Learning GEOM: Tasting
Category: FreeBSD.
I have been quite busy these last days and didn't got as much time as expected to have fun with geom(4) — the FreeBSD modular disk transformation framework. Since documentation is quite sparse compared to the rocket science inside GEOM, I spend a lot of time in man pages and reading existing GEOM classes source code... However, as recently said on the freebsd-geom mailing list:
Ahh you're believing the code comment :( (Rule #1: Never believe the code comments).
Well, this doesn't make things easy, but I can cope with that (or at least I hope so). I have already located interesting classes to study for the purpose of geom_lvm2:
- geom/geom_bsd.c
- This class looks relatively simple and is well commented. It seems to be a good starting point for learning how GEOM works (687 SLOC);
- geom/concat/g_concat.c
- This class seems a little more complex. Concatenation will have to be handled when a logical volume has physical extends on different physical volumes. Maybe will it be possible to rely directly on this class for this purpose (876 SLOC);
- geom/vinum/*
- Gvinum is a really complex^Wcool piece of code. Since it internally relies on various representation of disk chunks to provide services such as RAID, it can be a good source of inspiration for geom_lvm2's internals (7637 SLOC).
Tasting experimentations
When not reading existing code, I try to implement basic GEOM classes that provide simple facilities. For the moment, I am focusing on tasting. Basically, tasting occurs when a new GEOM class or provider is created (e.g. when a geom kernel module is loaded or when a new device is connected to the system). The GEOM class will test the device to see if it can handle it (generally looking for magic data).

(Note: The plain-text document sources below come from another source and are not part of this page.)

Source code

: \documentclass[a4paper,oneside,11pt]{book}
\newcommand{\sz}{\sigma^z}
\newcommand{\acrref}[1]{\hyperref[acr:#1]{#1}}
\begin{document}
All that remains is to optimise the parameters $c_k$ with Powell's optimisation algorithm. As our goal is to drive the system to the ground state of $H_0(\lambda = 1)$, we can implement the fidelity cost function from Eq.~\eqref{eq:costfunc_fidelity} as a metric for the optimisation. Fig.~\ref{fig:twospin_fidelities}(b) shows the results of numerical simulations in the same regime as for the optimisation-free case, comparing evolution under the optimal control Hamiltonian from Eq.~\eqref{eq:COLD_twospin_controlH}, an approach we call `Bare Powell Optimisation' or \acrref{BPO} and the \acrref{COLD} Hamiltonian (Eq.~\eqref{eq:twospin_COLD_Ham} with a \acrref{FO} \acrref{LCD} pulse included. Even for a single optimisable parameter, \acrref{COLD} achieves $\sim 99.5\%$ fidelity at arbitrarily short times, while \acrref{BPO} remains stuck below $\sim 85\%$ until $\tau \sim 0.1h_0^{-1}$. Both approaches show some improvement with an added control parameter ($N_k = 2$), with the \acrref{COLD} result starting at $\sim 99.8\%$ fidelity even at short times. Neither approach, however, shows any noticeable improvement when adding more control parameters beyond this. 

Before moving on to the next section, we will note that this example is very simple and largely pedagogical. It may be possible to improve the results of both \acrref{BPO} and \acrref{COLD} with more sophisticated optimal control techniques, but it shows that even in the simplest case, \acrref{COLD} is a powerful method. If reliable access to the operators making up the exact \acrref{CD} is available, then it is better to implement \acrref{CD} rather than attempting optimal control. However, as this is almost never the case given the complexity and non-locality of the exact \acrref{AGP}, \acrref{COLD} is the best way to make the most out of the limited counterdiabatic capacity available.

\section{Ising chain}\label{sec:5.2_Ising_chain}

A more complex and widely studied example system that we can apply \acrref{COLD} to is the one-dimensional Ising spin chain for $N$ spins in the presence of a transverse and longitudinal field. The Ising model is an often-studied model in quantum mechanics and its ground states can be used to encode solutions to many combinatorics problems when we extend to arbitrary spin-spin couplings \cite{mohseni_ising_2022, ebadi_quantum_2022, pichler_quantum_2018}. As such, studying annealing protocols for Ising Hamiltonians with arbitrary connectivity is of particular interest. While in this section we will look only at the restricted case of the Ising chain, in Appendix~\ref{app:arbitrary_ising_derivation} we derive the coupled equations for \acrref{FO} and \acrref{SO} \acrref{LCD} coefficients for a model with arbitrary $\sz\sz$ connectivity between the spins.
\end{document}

Declaring a GEOM class with tasting capabilities
Declaring a GEOM class that can perform tasting operations is as simple as setting the .taste
member of the data structure passed to the DECLARE_GEOM_CASS()
macro:
#define TASTE_CLASS_NAME "TASTE" static struct g_class g_taste_class = { .name = TASTE_CLASS_NAME, .version = G_VERSION, .taste = g_taste_taste, .destroy_geom = g_taste_destroy_geom, }; DECLARE_GEOM_CLASS(g_taste_class, g_taste);
The g_taste_taste()
function has to be declared as:
static struct g_geom * g_taste_taste(struct g_class *mp, struct g_provider *pp, int flags __unused)
Reading tasted device
In order to read data on the device being tested, we first have to attach a consumer to it.

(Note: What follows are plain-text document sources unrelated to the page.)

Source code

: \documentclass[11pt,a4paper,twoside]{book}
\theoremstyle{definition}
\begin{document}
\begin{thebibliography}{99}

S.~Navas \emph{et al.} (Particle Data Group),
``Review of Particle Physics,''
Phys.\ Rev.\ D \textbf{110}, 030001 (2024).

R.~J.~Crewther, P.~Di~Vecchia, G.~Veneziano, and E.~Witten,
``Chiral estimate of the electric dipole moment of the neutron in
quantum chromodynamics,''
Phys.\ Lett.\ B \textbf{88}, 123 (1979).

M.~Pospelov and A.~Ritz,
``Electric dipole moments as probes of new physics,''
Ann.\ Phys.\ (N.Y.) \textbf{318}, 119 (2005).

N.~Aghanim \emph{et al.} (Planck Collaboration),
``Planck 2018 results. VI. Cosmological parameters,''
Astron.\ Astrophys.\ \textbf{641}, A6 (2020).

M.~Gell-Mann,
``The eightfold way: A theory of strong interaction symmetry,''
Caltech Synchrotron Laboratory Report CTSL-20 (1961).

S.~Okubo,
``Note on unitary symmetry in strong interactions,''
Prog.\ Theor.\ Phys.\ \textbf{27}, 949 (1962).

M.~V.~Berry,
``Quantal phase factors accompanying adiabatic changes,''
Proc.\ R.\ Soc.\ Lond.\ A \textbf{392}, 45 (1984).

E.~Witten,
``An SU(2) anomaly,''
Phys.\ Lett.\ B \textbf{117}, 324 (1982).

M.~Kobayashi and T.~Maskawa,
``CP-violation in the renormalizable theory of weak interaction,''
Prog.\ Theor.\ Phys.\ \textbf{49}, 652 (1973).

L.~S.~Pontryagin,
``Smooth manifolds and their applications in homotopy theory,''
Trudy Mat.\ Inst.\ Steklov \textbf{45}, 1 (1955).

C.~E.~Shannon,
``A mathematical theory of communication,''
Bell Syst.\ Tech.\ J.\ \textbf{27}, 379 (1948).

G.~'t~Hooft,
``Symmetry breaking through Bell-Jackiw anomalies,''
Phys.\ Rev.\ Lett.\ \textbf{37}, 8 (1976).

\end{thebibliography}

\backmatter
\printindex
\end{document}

This is a 3 step operation: create an instance of the geom class ①, add a consumer on it ②, and attach it to the device provider ③:
static struct g_geom * g_taste_taste(struct g_class *mp, struct g_provider *pp, int flags __unused) { struct g_consumer *cp; struct g_geom *gp; g_trace(G_T_TOPOLOGY, "%s(%s,%s)", __func__, mp->name, pp->name); g_topology_assert(); gp = g_new_geomf(mp, "taste:taste"); ① cp = g_new_consumer(gp); ② g_attach(cp, pp); ③ [...]
It is then possible to read data from the disk. One more time, this is a bit tricker then in userland: we first have to gain read access ①, unlock the topology lock ②, read what we want ③, re-lock the topology lock ④, and drop off read access ⑤:
[...] int error; u_char *buf; error = g_access(cp, 1, 0, 0); ① if (error) return(NULL); g_topology_unlock(); ② buf = g_read_data(cp, 0x200, pp->sectorsize, &error); ③ g_topology_lock(); ④ g_access(cp, -1, 0, 0); ⑤ if (buf == NULL) return(NULL); [...]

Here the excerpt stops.